Doctors Daniel McChesney (left) and Ernest Braxton are business partners in NeuroLife, a startup that hopes to develop and commercialize a non-invasive medical device to measure brain pressure. McChesney earned his MBA from the Tepper School last May and Braxton is pursuing his MBA at the Tepper School this fall.

Tepper School graduate Daniel McChesney thinks he has a pretty good idea for a new hand-held, noninvasive medical device that measures brain pressure faster, safer and easier for more than 500,000 patients per year who suffer from traumatic brain injuries. The proposed tool, which will measure brain pressure non-invasively through the patient's eye, would also benefit more than 8.5 million American patients at risk of brain damage as a result of elevated brain pressure.

McChesney should know if it's a good idea or not. In addition to earning his MBA this past May, the fledgling entrepreneur is a 2002 graduate of the University of Pittsburgh Medical School. He was formerly a researcher at the National Institutes of Health and has also worked at multiple medical diagnostic start-up companies.

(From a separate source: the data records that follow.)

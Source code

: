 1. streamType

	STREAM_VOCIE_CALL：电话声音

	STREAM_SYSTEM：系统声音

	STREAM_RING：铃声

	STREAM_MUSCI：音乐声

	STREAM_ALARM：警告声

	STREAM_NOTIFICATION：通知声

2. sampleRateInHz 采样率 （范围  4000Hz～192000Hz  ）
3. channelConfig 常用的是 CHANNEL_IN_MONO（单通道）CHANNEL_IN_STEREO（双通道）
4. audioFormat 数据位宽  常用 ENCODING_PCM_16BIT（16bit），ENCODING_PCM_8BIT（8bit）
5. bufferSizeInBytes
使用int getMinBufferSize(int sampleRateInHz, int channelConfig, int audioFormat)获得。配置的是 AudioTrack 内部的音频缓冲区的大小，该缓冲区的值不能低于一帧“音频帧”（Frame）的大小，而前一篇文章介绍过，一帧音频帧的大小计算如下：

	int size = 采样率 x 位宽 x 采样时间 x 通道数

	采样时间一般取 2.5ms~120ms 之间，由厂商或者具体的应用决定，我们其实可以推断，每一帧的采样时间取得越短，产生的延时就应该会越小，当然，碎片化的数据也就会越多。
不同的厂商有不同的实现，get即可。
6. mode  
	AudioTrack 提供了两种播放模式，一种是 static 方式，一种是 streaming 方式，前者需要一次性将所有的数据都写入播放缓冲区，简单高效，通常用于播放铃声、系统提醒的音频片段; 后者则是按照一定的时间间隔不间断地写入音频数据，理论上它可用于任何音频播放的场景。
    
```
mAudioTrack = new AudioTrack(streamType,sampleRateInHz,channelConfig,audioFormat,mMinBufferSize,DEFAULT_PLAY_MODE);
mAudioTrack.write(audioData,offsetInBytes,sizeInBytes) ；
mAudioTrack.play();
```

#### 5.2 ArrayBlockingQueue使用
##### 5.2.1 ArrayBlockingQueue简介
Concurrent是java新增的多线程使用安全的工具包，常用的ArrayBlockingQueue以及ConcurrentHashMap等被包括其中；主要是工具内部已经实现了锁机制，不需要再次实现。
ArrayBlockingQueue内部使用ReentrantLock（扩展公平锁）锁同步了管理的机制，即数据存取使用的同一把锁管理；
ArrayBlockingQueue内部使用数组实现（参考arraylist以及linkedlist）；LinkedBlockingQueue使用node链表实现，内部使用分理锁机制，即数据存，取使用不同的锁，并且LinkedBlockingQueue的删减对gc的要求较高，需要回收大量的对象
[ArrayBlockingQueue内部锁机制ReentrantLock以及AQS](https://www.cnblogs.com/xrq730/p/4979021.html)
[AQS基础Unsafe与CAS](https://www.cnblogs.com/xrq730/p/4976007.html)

Business experts think McChesney's idea is a good one, too. In fact, NeuroLife, the startup company McChesney founded to develop and commercialize the device, is one of five finalists in FORTUNE Small Business magazine's Student Showdown, a national business plan competition for b-school students. McChesney and NeuroLife won the Idea Foundry Business Plan Competition among Tepper School students earlier this year.

McChesney's business partner is Ernest Braxton Jr., a neurosurgical resident at Allegheny General Hospital in Pittsburgh. Braxton, who will be attending the Tepper School this fall to pursue an MBA, invented the technology for the medical device. He is a graduate of the U.S. Air Force Academy and earned his medical degree from the University of Pennsylvania School of Medicine. Prior to moving to Pittsburgh, Braxton was an emergency room physician at Osan Air Base in South Korea.

In the semifinals of the FORTUNE competition, McChesney delivered a 10-minute synopsis of his business plan to a panel of judges, including venture capitalists and entrepreneurs, via teleconference. Finalists were selected based on the credibility, clarity and presence of the presenter. The final round of competition will be held on Sept. 13, when each finalist will field questions about their business plan from a competing team.

McChesney says the innovative tool will alleviate the risk of placing invasive monitors in the patient's brain to measure brain pressure and provide early detection for patients suffering from brain disorders caused by stroke, hydrocephalus, meningitis and automobile accidents.

"We're currently developing a prototype. The goal is to make it an automated, hand-held device that could fit into a compact bag," says McChesney who earned his bachelor's degree in biochemistry at Rutgers University in 1997.

McChesney is pursing funding from the National Institutes of Health, the Pittsburgh Life Sciences Greenhouse, private investors and the U.S. Army, which sees the device as a valuable tool for soldiers who sustain head injuries in the battlefield.

More than 80 teams from 66 business schools entered the FORTUNE competition. The winning entry will receive a $35,000 cash prize from sponsor SAP, the world's leading provider of business management software. The runner-up will receive $10,000 and $5,000 will go to the third-place entry.